The Shore Path

Goldie. Hunter. Rosie. Otis. Necromancer. Alice. Spartacus. Woof Doggy.

A seemingly never-ending stream of canines gallivant down Bar Harbor’s Shore Path on Frenchman’s Bay in Maine. Their leashes are long, short, red, chained, leather, canvas, and sometimes non-existent as they sniff their way down the well-groomed gravel path that navigates the spaces between granite boulders and ocean, fences, mansions, and tourists.

The waters are cold and beautiful, but the dogs of Bar Harbor don’t care much about taking cellphone photos and posting snaps on Instagram or Snap Chat.

They’re all about the experience.

“This dog is Stella,” says a man pushing a dog in a blue baby carriage. Stella is a small schnauzer, 13, and she’s got a service dog vest on.

“Oh, is she working? Can I pet her?” I ask.

He looks at me like I’m absolutely clueless, and I’m guessing that if Stella ever was a service dog? Yeah. She probably isn’t anymore.

She is, however, super cool and chill as she gives my hand a sniff and licks it, rough, warm tongue moving against my skin. Beyond her is a golden retriever who is squatting down to poop. Her owner has a dark green doggy-waste bag already tucked over her hand.

Dogs joyously pull their owners along. They smile. They wag. They inhale the smells of clam flats and fire pit smoke, and they pant. The people take photos. They argue sometimes, voices loud.

I wonder what the dogs see as their paws hit the granular gravel path. I also wonder if Stella poops in her carriage. I also wonder how many dogs have pooped on this path since it began 1880. 

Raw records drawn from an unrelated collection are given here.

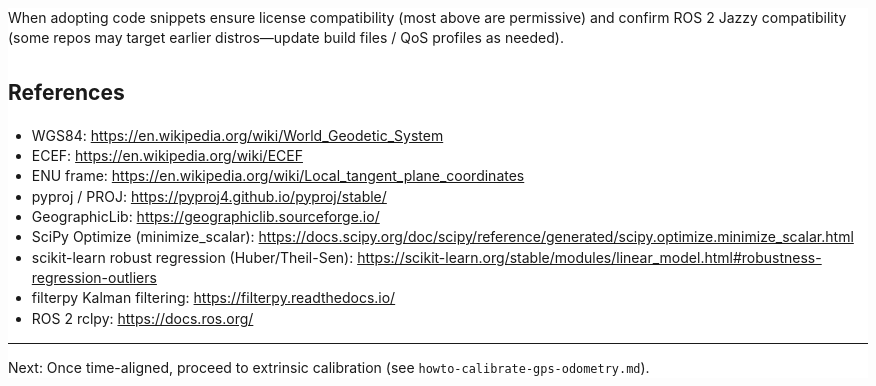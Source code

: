 When adopting code snippets ensure license compatibility (most above are permissive) and confirm ROS 2 Jazzy compatibility (some repos may target earlier distros—update build files / QoS profiles as needed).

## References

* WGS84: https://en.wikipedia.org/wiki/World_Geodetic_System
* ECEF: https://en.wikipedia.org/wiki/ECEF
* ENU frame: https://en.wikipedia.org/wiki/Local_tangent_plane_coordinates
* pyproj / PROJ: https://pyproj4.github.io/pyproj/stable/
* GeographicLib: https://geographiclib.sourceforge.io/
* SciPy Optimize (minimize_scalar): https://docs.scipy.org/doc/scipy/reference/generated/scipy.optimize.minimize_scalar.html
* scikit-learn robust regression (Huber/Theil-Sen): https://scikit-learn.org/stable/modules/linear_model.html#robustness-regression-outliers
* filterpy Kalman filtering: https://filterpy.readthedocs.io/
* ROS 2 rclpy: https://docs.ros.org/

---
Next: Once time-aligned, proceed to extrinsic calibration (see `howto-calibrate-gps-odometry.md`).
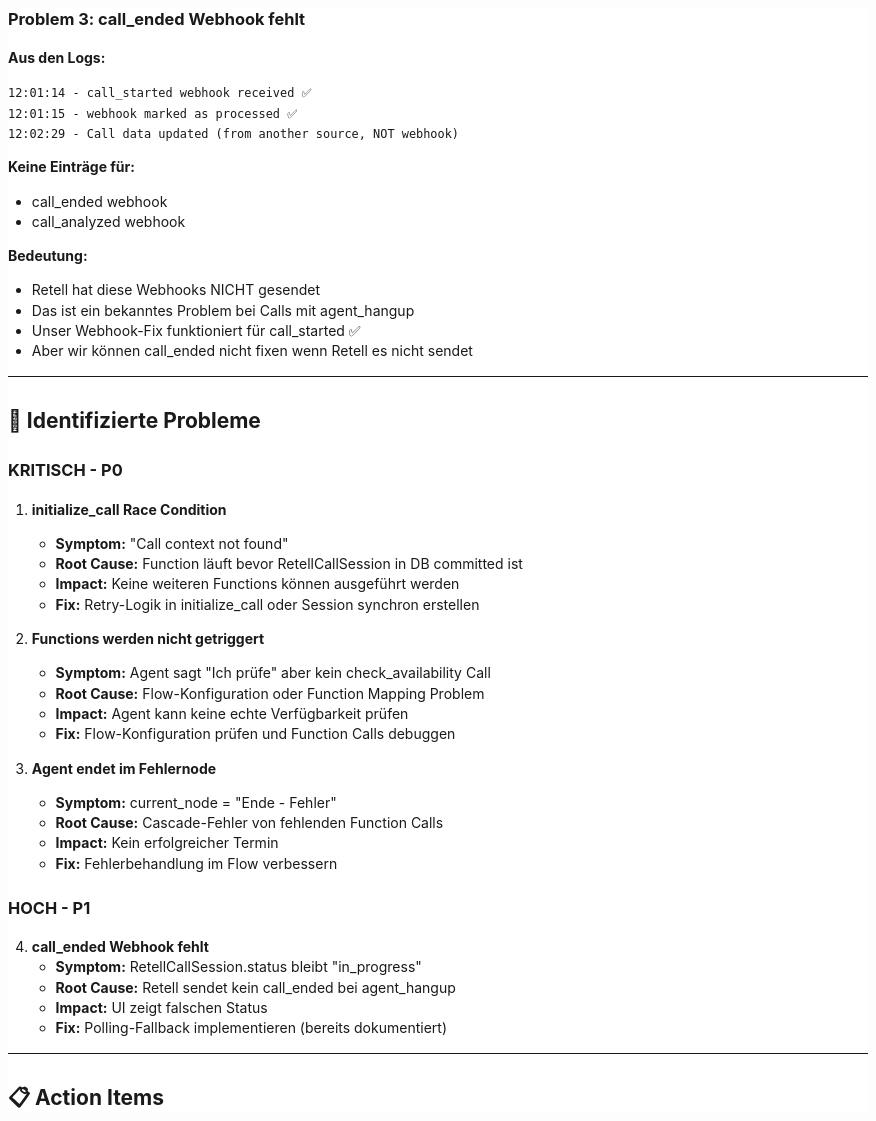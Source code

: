### Problem 3: call_ended Webhook fehlt

**Aus den Logs:**
```
12:01:14 - call_started webhook received ✅
12:01:15 - webhook marked as processed ✅
12:02:29 - Call data updated (from another source, NOT webhook)
```

**Keine Einträge für:**
- call_ended webhook
- call_analyzed webhook

**Bedeutung:**
- Retell hat diese Webhooks NICHT gesendet
- Das ist ein bekanntes Problem bei Calls mit agent_hangup
- Unser Webhook-Fix funktioniert für call_started ✅
- Aber wir können call_ended nicht fixen wenn Retell es nicht sendet

---

## 🔧 Identifizierte Probleme

### KRITISCH - P0

1. **initialize_call Race Condition**
   - **Symptom:** "Call context not found"
   - **Root Cause:** Function läuft bevor RetellCallSession in DB committed ist
   - **Impact:** Keine weiteren Functions können ausgeführt werden
   - **Fix:** Retry-Logik in initialize_call oder Session synchron erstellen

2. **Functions werden nicht getriggert**
   - **Symptom:** Agent sagt "Ich prüfe" aber kein check_availability Call
   - **Root Cause:** Flow-Konfiguration oder Function Mapping Problem
   - **Impact:** Agent kann keine echte Verfügbarkeit prüfen
   - **Fix:** Flow-Konfiguration prüfen und Function Calls debuggen

3. **Agent endet im Fehlernode**
   - **Symptom:** current_node = "Ende - Fehler"
   - **Root Cause:** Cascade-Fehler von fehlenden Function Calls
   - **Impact:** Kein erfolgreicher Termin
   - **Fix:** Fehlerbehandlung im Flow verbessern

### HOCH - P1

4. **call_ended Webhook fehlt**
   - **Symptom:** RetellCallSession.status bleibt "in_progress"
   - **Root Cause:** Retell sendet kein call_ended bei agent_hangup
   - **Impact:** UI zeigt falschen Status
   - **Fix:** Polling-Fallback implementieren (bereits dokumentiert)

---

## 📋 Action Items
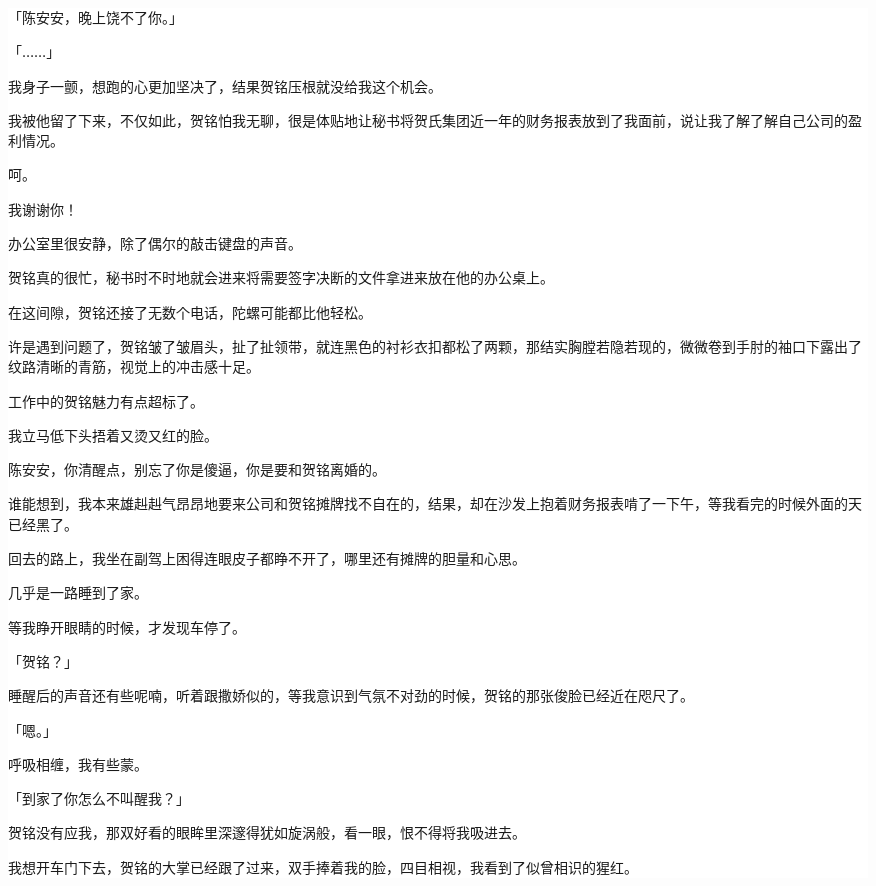 
「陈安安，晚上饶不了你。」


「……」


我身子一颤，想跑的心更加坚决了，结果贺铭压根就没给我这个机会。


我被他留了下来，不仅如此，贺铭怕我无聊，很是体贴地让秘书将贺氏集团近一年的财务报表放到了我面前，说让我了解了解自己公司的盈利情况。


呵。


我谢谢你！


办公室里很安静，除了偶尔的敲击键盘的声音。


贺铭真的很忙，秘书时不时地就会进来将需要签字决断的文件拿进来放在他的办公桌上。


在这间隙，贺铭还接了无数个电话，陀螺可能都比他轻松。


许是遇到问题了，贺铭皱了皱眉头，扯了扯领带，就连黑色的衬衫衣扣都松了两颗，那结实胸膛若隐若现的，微微卷到手肘的袖口下露出了纹路清晰的青筋，视觉上的冲击感十足。


工作中的贺铭魅力有点超标了。


我立马低下头捂着又烫又红的脸。


陈安安，你清醒点，别忘了你是傻逼，你是要和贺铭离婚的。


谁能想到，我本来雄赳赳气昂昂地要来公司和贺铭摊牌找不自在的，结果，却在沙发上抱着财务报表啃了一下午，等我看完的时候外面的天已经黑了。


回去的路上，我坐在副驾上困得连眼皮子都睁不开了，哪里还有摊牌的胆量和心思。


几乎是一路睡到了家。


等我睁开眼睛的时候，才发现车停了。


「贺铭？」


睡醒后的声音还有些呢喃，听着跟撒娇似的，等我意识到气氛不对劲的时候，贺铭的那张俊脸已经近在咫尺了。


「嗯。」


呼吸相缠，我有些蒙。


「到家了你怎么不叫醒我？」


贺铭没有应我，那双好看的眼眸里深邃得犹如旋涡般，看一眼，恨不得将我吸进去。


我想开车门下去，贺铭的大掌已经跟了过来，双手捧着我的脸，四目相视，我看到了似曾相识的猩红。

The Shore Path takes many dogs, tourists, and locals on a quick stroll around a tiny bit of Mount Desert Island’s coast. Less than a mile long one way, it’s a staple for visitors and a major place of vacation photos.

That’s because you can see things here, islands, lighthouses, geologic oddities. The Porcupine Islands, Balance Rock, Egg Rock Light, and the Schoodic Peninsula all loom into view. 

The dogs don’t tend to look out on those vistas though. Instead, they greet each other with butt smells, growls, or wags. They sniff and bark and enthuse—not at the scenery but at the smells and each other.

It’s the experience that matters to them.

That’s what should matter to us humans, too. We’ll be take a photo of Balance Rock, a giant boulder at the edge of the high-water mark, tilted and looming. We’ll smell salt and wind, clams and algae, and maybe an occasional cruise ship’s exhaust. If we take long enough, we can even taste the sea salt on our skin.

At night, the houses and inns are ablaze with interior lights, but the ocean is dark almost always, full of mystery. There are less dogs and tourists once the sun goes down, and sometimes you can smell marijuana wafting toward the sea. In the darkness, someone climb a boulder and giggle. In the darkness, someone else with hum to themselves in tune with the incoming tide. In the darkness, a dog will walk, paws softly displacing gravel as it sniffs.

Solace isn’t always easy to find. And sometimes the beautiful isn’t in the sights you see off the sea, but in the inhalations and sniffs, the soft, sweet sound of waves lapping into shore, a giggle on a rock, a paw moving gravel. Solace and beauty and experience can happen here in the darkness, too, elusive no longer. Dogs know that. We’re lucky when we do, too.